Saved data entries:
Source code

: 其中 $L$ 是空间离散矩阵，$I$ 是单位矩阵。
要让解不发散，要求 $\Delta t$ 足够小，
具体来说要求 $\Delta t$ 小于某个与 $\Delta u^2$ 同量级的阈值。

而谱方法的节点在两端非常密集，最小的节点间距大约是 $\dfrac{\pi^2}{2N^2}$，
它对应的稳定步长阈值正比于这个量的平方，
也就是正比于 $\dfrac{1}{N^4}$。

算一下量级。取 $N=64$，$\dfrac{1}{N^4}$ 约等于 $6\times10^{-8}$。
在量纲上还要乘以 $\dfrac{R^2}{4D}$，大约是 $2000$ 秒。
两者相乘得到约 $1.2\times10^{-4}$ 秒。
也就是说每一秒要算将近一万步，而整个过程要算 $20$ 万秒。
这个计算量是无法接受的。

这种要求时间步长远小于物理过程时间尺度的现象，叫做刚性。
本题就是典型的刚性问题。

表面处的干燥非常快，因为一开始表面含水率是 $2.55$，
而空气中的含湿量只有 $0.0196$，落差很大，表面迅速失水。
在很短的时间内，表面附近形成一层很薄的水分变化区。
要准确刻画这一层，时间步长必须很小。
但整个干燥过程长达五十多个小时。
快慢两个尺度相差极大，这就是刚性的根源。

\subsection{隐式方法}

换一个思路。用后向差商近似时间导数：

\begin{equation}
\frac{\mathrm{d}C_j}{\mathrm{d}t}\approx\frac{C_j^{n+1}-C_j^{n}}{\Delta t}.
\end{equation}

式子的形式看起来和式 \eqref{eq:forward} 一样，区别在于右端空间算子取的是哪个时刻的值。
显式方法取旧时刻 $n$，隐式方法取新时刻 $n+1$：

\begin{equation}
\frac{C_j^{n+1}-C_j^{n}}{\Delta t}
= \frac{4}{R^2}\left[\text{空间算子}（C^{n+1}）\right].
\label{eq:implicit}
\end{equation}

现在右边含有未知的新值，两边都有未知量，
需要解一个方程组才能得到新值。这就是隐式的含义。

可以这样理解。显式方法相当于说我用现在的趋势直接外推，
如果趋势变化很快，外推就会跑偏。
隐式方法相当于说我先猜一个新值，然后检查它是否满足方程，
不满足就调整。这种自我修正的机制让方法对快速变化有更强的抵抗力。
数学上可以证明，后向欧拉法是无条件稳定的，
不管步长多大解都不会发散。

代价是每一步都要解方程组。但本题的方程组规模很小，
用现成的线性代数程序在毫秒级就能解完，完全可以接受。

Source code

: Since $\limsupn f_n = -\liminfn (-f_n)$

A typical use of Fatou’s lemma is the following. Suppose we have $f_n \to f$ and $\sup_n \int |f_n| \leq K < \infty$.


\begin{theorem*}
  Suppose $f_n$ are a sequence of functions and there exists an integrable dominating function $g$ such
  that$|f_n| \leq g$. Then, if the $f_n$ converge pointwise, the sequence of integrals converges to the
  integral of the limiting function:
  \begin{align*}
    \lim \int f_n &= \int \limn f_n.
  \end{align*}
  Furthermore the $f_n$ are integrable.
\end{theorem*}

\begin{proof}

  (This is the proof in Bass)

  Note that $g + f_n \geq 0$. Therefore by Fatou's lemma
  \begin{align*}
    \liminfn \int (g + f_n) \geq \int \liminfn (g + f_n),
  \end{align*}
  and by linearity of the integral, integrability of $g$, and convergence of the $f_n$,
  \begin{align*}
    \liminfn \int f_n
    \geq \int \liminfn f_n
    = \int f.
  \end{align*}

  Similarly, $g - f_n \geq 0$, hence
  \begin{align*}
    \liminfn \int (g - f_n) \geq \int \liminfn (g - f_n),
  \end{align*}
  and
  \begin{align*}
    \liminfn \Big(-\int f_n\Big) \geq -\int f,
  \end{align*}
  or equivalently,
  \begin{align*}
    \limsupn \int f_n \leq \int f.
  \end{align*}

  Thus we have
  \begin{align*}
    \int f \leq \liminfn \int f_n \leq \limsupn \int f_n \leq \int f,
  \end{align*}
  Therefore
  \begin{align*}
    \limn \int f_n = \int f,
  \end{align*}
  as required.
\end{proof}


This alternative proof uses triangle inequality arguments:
--
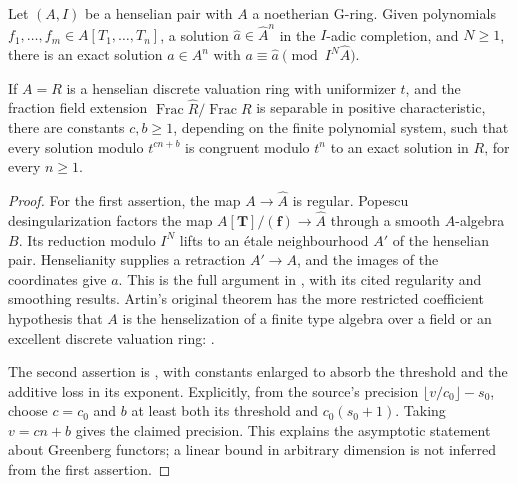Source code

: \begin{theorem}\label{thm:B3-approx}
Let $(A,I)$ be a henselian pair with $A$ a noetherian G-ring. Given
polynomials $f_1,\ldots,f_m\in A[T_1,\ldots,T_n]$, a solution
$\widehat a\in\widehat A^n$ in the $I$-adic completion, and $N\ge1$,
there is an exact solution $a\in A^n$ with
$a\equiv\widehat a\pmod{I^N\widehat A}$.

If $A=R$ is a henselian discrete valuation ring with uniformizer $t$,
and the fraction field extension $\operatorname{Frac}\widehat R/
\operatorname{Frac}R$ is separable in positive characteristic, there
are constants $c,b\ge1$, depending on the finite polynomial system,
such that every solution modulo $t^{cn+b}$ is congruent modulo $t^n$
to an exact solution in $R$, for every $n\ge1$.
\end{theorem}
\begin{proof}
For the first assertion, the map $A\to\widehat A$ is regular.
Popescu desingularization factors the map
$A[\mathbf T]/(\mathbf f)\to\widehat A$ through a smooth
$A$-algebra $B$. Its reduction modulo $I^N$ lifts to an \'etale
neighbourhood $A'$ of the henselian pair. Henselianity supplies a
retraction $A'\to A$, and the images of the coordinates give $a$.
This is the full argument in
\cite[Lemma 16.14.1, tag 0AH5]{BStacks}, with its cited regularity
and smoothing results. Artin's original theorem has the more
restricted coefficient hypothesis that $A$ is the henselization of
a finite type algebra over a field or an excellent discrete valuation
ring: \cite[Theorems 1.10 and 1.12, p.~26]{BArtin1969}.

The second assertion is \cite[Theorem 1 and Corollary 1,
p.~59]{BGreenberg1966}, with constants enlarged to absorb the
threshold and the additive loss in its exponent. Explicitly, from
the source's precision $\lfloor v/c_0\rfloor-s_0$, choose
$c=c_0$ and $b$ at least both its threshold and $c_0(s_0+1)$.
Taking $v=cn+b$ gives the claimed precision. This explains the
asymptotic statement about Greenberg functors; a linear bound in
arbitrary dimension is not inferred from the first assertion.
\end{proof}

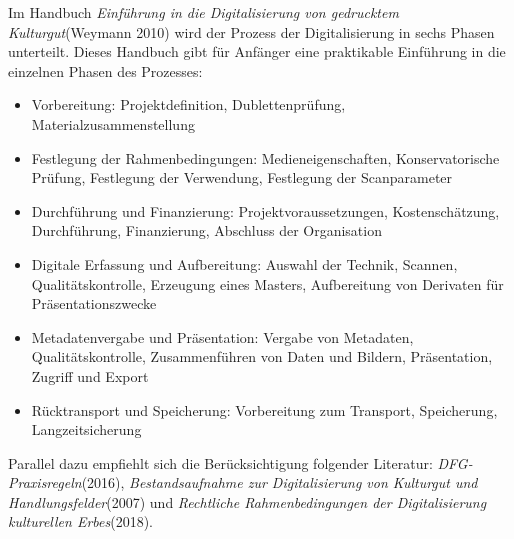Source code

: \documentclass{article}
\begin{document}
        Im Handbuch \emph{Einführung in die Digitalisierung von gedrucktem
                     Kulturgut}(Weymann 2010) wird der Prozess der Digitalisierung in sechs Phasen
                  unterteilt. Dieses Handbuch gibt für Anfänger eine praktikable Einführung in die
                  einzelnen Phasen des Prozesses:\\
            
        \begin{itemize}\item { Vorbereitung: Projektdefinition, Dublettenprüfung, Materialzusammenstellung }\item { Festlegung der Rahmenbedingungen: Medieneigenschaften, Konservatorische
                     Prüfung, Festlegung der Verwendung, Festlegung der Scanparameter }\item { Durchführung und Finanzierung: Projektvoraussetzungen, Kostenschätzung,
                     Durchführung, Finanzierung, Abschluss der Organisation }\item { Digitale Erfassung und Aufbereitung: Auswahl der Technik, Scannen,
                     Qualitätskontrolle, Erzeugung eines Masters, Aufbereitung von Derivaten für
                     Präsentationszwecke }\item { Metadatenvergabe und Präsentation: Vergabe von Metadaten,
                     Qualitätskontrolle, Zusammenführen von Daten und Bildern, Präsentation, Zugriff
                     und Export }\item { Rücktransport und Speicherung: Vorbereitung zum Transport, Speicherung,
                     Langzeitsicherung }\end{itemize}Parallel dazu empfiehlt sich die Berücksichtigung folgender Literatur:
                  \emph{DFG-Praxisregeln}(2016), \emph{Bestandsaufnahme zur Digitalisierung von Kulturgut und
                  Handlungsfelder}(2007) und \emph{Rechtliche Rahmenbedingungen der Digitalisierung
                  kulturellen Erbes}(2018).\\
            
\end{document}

Exercise prompt =>
Out of the data above, give again only the lines starting at the one holding "而空气中的含湿量只有 $0.0196$，落差很大，表面迅速失水。" and ending at the one holding "Suppose $f_n$ are", unchanged.

Answer below =>
而空气中的含湿量只有 $0.0196$，落差很大，表面迅速失水。
在很短的时间内，表面附近形成一层很薄的水分变化区。
要准确刻画这一层，时间步长必须很小。
但整个干燥过程长达五十多个小时。
快慢两个尺度相差极大，这就是刚性的根源。

\subsection{隐式方法}

换一个思路。用后向差商近似时间导数：

\begin{equation}
\frac{\mathrm{d}C_j}{\mathrm{d}t}\approx\frac{C_j^{n+1}-C_j^{n}}{\Delta t}.
\end{equation}

式子的形式看起来和式 \eqref{eq:forward} 一样，区别在于右端空间算子取的是哪个时刻的值。
显式方法取旧时刻 $n$，隐式方法取新时刻 $n+1$：

\begin{equation}
\frac{C_j^{n+1}-C_j^{n}}{\Delta t}
= \frac{4}{R^2}\left[\text{空间算子}（C^{n+1}）\right].
\label{eq:implicit}
\end{equation}

现在右边含有未知的新值，两边都有未知量，
需要解一个方程组才能得到新值。这就是隐式的含义。

可以这样理解。显式方法相当于说我用现在的趋势直接外推，
如果趋势变化很快，外推就会跑偏。
隐式方法相当于说我先猜一个新值，然后检查它是否满足方程，
不满足就调整。这种自我修正的机制让方法对快速变化有更强的抵抗力。
数学上可以证明，后向欧拉法是无条件稳定的，
不管步长多大解都不会发散。

代价是每一步都要解方程组。但本题的方程组规模很小，
用现成的线性代数程序在毫秒级就能解完，完全可以接受。

Source code

: Since $\limsupn f_n = -\liminfn (-f_n)$

A typical use of Fatou’s lemma is the following. Suppose we have $f_n \to f$ and $\sup_n \int |f_n| \leq K < \infty$.


\begin{theorem*}
  Suppose $f_n$ are a sequence of functions and there exists an integrable dominating function $g$ such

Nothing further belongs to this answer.